Foreign keys are an important part of database design because they ensure consistency. You should use them because it offers the lowest level of protection against data screw ups that can wreck your applications. Another benefit is that database tools (visualization/analysis/code generation) use foreign keys to relate data.
Do relationships in databases improve or hinder performance?
Like any tool in your toolbox, the results you'll get depend on how you use it. Properly specified relationships and a well-designed logical database can be an enormous boon to performance -- consider the difference between searching through normalized and denormalized data, for example.
Depending on your database engine, relationships defined through foreign key constraints can benefit performance. The constraint allows the engine to make certain assumptions about the existence of data in tables on the parent side of the key.
A brief explanation for MS SQL Server can be found at http://www.microsoft.com/technet/abouttn/flash/tips/tips_122104.mspx. I don't know about other engines, but the concept would make sense in other platforms.
Relationships in the data exist whether you declare them or not.
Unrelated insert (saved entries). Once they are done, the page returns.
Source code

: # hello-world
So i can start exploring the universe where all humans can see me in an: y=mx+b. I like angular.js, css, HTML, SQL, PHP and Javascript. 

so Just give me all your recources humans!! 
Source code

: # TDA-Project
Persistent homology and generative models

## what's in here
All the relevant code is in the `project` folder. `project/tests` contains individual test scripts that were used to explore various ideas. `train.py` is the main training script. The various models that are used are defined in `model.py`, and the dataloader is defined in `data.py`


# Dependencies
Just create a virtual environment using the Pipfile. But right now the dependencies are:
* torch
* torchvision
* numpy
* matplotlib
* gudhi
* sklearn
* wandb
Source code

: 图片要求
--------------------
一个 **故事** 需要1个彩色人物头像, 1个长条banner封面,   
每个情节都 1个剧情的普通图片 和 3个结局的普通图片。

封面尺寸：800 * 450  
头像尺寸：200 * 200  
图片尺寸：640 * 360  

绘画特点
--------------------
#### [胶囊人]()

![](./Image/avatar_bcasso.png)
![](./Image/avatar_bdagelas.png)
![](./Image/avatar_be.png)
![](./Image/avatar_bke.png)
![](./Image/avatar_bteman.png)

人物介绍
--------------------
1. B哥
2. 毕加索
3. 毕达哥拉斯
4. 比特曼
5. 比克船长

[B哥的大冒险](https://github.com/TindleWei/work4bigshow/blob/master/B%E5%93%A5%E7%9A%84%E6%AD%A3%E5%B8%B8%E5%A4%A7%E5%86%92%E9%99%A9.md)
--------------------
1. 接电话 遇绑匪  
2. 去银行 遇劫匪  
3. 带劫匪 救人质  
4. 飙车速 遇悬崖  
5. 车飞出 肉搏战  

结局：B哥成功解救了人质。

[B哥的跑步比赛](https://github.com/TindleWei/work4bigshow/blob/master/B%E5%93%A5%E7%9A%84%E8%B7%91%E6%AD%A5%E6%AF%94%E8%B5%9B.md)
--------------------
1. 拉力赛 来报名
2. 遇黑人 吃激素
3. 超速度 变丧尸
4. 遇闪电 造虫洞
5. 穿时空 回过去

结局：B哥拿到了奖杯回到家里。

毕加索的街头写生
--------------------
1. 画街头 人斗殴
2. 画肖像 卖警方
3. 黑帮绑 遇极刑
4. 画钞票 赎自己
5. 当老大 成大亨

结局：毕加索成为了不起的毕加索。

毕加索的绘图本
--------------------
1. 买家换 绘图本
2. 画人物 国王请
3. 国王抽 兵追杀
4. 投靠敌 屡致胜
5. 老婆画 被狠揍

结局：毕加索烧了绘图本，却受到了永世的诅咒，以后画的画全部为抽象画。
Declaring and enforcing the relationships via FK constraints will prevent certain kinds of errors in the data, at a small cost of checking data when inserts/updates/deletes occur.
Declaring cascading deletes via relationships helps prevent certain kinds of errors when deleting data.
Knowing the relationships helps to make flexible and correct use of the data when forming queries.
Designing the tables well can make the relationships more obvious and more useful. Using relationships in the data is the primary power behind using relational databases in the first place.
About impact on performance: In my experience with MS Access 2003, if you have a multi-user application and use Relationships to enforce a lot of referential integrity, you can take a big hit in terms of response time for the end-user.
There are different ways to take care of enforcing referential integrity. I decided to take out some rules in Relationships, build more enforcement into the front-end and live with some loss of RI. Of course in the multi-user environment, you want to be very careful with that bit of liberty.
In my experience building performance-sensitive databases, Foreign Keys hurt performance pretty significantly, since they have to be checked every time the referring record is inserted/updated or master record is deleted. If you need a proof, just look at the execution plan.
I still keep them for documentation and for tools to use but I usually disable them, especially in high-performance systems where access to DB is only through the application layer.